Second: The human factor of how a driver gets dispatched, how competing companies share available business, the basic facts of how much business there is, how much each dispatch call is worth, and other basic business metrics are separate and unique from any GPS questions. It seems obvious from the article I sourced that the drivers, the taxi companies and the government have no idea. therefore, it’s impossible to tell how much a GPS system will affect the companies’ and the driver’s bottom lines.

Third: Sharing or co-opetition. is always a challenge, but it could be made to work. The problem to face up to though has nothing to do with GPS. If you plan to consolidate dispatch centers you first need to get the numbers mentioned in my second point (above). Each passenger has a cost. Each passenger has a profit potential. The process of taking a dispatch request from a passenger, finding him or her a cab and making sure the driver gets the passenger to a destination, collects the fare and follows the law is a legitimate cost of doing business. It’s not free, no matter who is doing the dispatching and control function. If a business knows the cost of those functions they can easily make a determination of costs and benefits involved in outsourcing the function or keeping it in house. Sadly, most companies can’t give you that information today, GPS-dispatched or non-GPS dispatched. If they don’t know those costs they can’t make a sound decision .. seems I’ve said this before … You can’t manage what you can’t Measure.

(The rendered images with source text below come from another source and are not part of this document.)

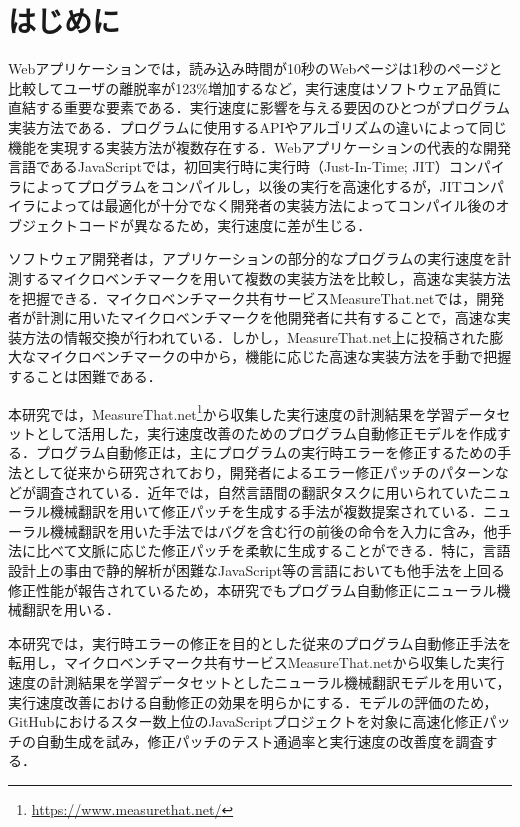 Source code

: \documentclass[submit,ses,noauthor]{ipsj}
\begin{document}
\section{はじめに}

Webアプリケーションでは，読み込み時間が10秒のWebページは1秒のページと比較してユーザの離脱率が123\%増加する\cite{an_2018}など，実行速度はソフトウェア品質に直結する重要な要素である．実行速度に影響を与える要因のひとつがプログラム実装方法である．プログラムに使用するAPIやアルゴリズムの違いによって同じ機能を実現する実装方法が複数存在する．Webアプリケーションの代表的な開発言語であるJavaScriptでは，初回実行時に実行時（Just-In-Time; JIT）コンパイラによってプログラムをコンパイルし，以後の実行を高速化するが，JITコンパイラによっては最適化が十分でなく開発者の実装方法によってコンパイル後のオブジェクトコードが異なるため，実行速度に差が生じる．

ソフトウェア開発者は，アプリケーションの部分的なプログラムの実行速度を計測するマイクロベンチマークを用いて複数の実装方法を比較し，高速な実装方法を把握できる．マイクロベンチマーク共有サービスMeasureThat.netでは，開発者が計測に用いたマイクロベンチマークを他開発者に共有することで，高速な実装方法の情報交換が行われている．しかし，MeasureThat.net上に投稿された膨大なマイクロベンチマークの中から，機能に応じた高速な実装方法を手動で把握することは困難である．

本研究では，MeasureThat.net\footnote{\url{https://www.measurethat.net/}}から収集した実行速度の計測結果を学習データセットとして活用した，実行速度改善のためのプログラム自動修正モデルを作成する．プログラム自動修正は，主にプログラムの実行時エラーを修正するための手法として従来から研究されており，開発者によるエラー修正パッチのパターンなどが調査されている．近年では，自然言語間の翻訳タスクに用いられていたニューラル機械翻訳を用いて修正パッチを生成する手法が複数提案されている\cite{lutellier_2020}．ニューラル機械翻訳を用いた手法ではバグを含む行の前後の命令を入力に含み，他手法に比べて文脈に応じた修正パッチを柔軟に生成することができる．特に，言語設計上の事由で静的解析が困難なJavaScript等の言語においても他手法を上回る修正性能が報告されているため\cite{lutellier_2020}，本研究でもプログラム自動修正にニューラル機械翻訳を用いる．

本研究では，実行時エラーの修正を目的とした従来のプログラム自動修正手法を転用し，マイクロベンチマーク共有サービスMeasureThat.netから収集した実行速度の計測結果を学習データセットとしたニューラル機械翻訳モデルを用いて，実行速度改善における自動修正の効果を明らかにする．モデルの評価のため，GitHubにおけるスター数上位のJavaScriptプロジェクトを対象に高速化修正パッチの自動生成を試み，修正パッチのテスト通過率と実行速度の改善度を調査する．
\end{document}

So, Bermuda or you in your own business, learn your costs and how to measure them _before_ you start the process of deciding if a GPS tracking system is or isn’t a good thing for you. GPS is great, but it’s no panacea. If you don’t have the intimate knowledge of your business you need today, don’t rush off to buy a GPS to solve your problems. Find out you costs and profits first and then you can make a knowledge-based decision.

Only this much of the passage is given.